[Collected data]

━━━━━━━━━━━━━━━━

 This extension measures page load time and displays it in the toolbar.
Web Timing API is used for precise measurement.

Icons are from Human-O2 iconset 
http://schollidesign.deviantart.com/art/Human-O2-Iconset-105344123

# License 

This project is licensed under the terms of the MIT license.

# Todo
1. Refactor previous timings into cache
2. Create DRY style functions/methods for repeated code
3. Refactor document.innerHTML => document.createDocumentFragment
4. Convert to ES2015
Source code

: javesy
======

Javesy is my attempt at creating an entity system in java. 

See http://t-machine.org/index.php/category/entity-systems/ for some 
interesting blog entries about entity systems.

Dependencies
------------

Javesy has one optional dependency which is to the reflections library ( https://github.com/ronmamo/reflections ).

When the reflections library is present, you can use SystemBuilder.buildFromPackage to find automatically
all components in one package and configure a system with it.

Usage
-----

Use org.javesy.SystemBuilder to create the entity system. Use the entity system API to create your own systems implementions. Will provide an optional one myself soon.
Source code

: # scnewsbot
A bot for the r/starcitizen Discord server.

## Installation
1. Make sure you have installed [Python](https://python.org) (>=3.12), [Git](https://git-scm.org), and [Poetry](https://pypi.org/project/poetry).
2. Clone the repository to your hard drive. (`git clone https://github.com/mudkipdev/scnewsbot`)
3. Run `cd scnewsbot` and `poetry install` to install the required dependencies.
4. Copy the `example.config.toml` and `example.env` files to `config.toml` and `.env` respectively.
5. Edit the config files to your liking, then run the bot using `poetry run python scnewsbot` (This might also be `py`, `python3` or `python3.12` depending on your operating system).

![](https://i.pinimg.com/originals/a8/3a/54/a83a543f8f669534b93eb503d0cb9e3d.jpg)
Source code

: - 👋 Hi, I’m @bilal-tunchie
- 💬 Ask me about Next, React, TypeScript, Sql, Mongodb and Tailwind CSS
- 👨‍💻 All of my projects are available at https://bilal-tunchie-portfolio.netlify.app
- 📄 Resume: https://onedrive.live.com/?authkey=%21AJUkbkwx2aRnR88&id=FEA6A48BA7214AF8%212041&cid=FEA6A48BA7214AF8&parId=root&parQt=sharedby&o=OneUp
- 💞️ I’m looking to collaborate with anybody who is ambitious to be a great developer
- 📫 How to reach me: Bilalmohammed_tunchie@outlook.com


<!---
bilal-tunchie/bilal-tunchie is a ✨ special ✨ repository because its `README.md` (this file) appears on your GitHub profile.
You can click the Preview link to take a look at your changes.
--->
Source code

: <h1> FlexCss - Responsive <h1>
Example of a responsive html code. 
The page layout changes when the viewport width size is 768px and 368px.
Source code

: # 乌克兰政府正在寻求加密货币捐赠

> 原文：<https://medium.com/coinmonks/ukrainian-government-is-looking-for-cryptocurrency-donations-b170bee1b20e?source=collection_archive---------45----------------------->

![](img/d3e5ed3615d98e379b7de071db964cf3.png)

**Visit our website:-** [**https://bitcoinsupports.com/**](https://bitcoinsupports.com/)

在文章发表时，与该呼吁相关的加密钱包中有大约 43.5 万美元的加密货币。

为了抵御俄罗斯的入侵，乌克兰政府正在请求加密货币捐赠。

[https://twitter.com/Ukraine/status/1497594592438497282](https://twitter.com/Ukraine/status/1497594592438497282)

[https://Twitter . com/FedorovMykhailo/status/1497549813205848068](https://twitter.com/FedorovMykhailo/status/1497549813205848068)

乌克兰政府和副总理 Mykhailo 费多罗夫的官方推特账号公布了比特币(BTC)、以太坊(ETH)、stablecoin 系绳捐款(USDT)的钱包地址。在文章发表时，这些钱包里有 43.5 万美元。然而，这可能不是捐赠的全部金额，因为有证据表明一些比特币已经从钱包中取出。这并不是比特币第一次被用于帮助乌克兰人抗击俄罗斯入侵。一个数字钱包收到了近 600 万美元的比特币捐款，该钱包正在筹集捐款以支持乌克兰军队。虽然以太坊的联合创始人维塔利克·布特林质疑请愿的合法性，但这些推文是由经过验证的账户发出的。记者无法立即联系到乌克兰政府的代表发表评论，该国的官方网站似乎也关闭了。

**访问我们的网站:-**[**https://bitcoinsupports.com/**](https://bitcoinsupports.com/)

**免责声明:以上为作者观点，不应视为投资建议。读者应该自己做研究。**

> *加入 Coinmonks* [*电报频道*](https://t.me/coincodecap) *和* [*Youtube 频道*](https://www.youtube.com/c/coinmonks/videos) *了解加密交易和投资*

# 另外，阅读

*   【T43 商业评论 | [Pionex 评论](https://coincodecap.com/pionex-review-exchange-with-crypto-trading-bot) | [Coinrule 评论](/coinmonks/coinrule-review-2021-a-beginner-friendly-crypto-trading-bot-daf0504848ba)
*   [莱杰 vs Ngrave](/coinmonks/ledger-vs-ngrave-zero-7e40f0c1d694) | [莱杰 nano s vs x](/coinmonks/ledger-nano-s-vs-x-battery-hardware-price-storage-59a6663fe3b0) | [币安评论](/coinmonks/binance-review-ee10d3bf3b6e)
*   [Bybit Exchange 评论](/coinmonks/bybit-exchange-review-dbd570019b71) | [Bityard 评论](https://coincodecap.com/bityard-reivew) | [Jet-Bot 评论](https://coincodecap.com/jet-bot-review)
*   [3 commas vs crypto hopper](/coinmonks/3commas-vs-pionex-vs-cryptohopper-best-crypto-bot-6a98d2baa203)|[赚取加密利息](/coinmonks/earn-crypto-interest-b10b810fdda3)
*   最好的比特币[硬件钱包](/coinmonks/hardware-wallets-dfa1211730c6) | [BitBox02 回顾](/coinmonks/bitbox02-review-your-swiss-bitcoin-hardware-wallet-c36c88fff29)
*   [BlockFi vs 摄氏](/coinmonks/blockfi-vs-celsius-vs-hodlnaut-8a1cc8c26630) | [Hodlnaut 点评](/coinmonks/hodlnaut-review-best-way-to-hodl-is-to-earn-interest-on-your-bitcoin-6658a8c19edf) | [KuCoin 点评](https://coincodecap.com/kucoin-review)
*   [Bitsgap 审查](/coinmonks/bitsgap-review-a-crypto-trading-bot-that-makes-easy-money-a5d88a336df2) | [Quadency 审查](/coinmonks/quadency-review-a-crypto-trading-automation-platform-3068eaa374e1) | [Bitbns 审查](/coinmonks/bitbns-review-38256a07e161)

━━━━━━━━━━━━━━━━

### PROBLEM DETAILS
Print the lines above from the one with "Javesy has one" through the one with "- 💬 Ask me about", both included, exactly as written and nothing more.

### EXPECTED ANSWER
Javesy has one optional dependency which is to the reflections library ( https://github.com/ronmamo/reflections ).

When the reflections library is present, you can use SystemBuilder.buildFromPackage to find automatically
all components in one package and configure a system with it.

Usage
-----

Use org.javesy.SystemBuilder to create the entity system. Use the entity system API to create your own systems implementions. Will provide an optional one myself soon.
Source code

: # scnewsbot
A bot for the r/starcitizen Discord server.

## Installation
1. Make sure you have installed [Python](https://python.org) (>=3.12), [Git](https://git-scm.org), and [Poetry](https://pypi.org/project/poetry).
2. Clone the repository to your hard drive. (`git clone https://github.com/mudkipdev/scnewsbot`)
3. Run `cd scnewsbot` and `poetry install` to install the required dependencies.
4. Copy the `example.config.toml` and `example.env` files to `config.toml` and `.env` respectively.
5. Edit the config files to your liking, then run the bot using `poetry run python scnewsbot` (This might also be `py`, `python3` or `python3.12` depending on your operating system).

![](https://i.pinimg.com/originals/a8/3a/54/a83a543f8f669534b93eb503d0cb9e3d.jpg)
Source code

: - 👋 Hi, I’m @bilal-tunchie
- 💬 Ask me about Next, React, TypeScript, Sql, Mongodb and Tailwind CSS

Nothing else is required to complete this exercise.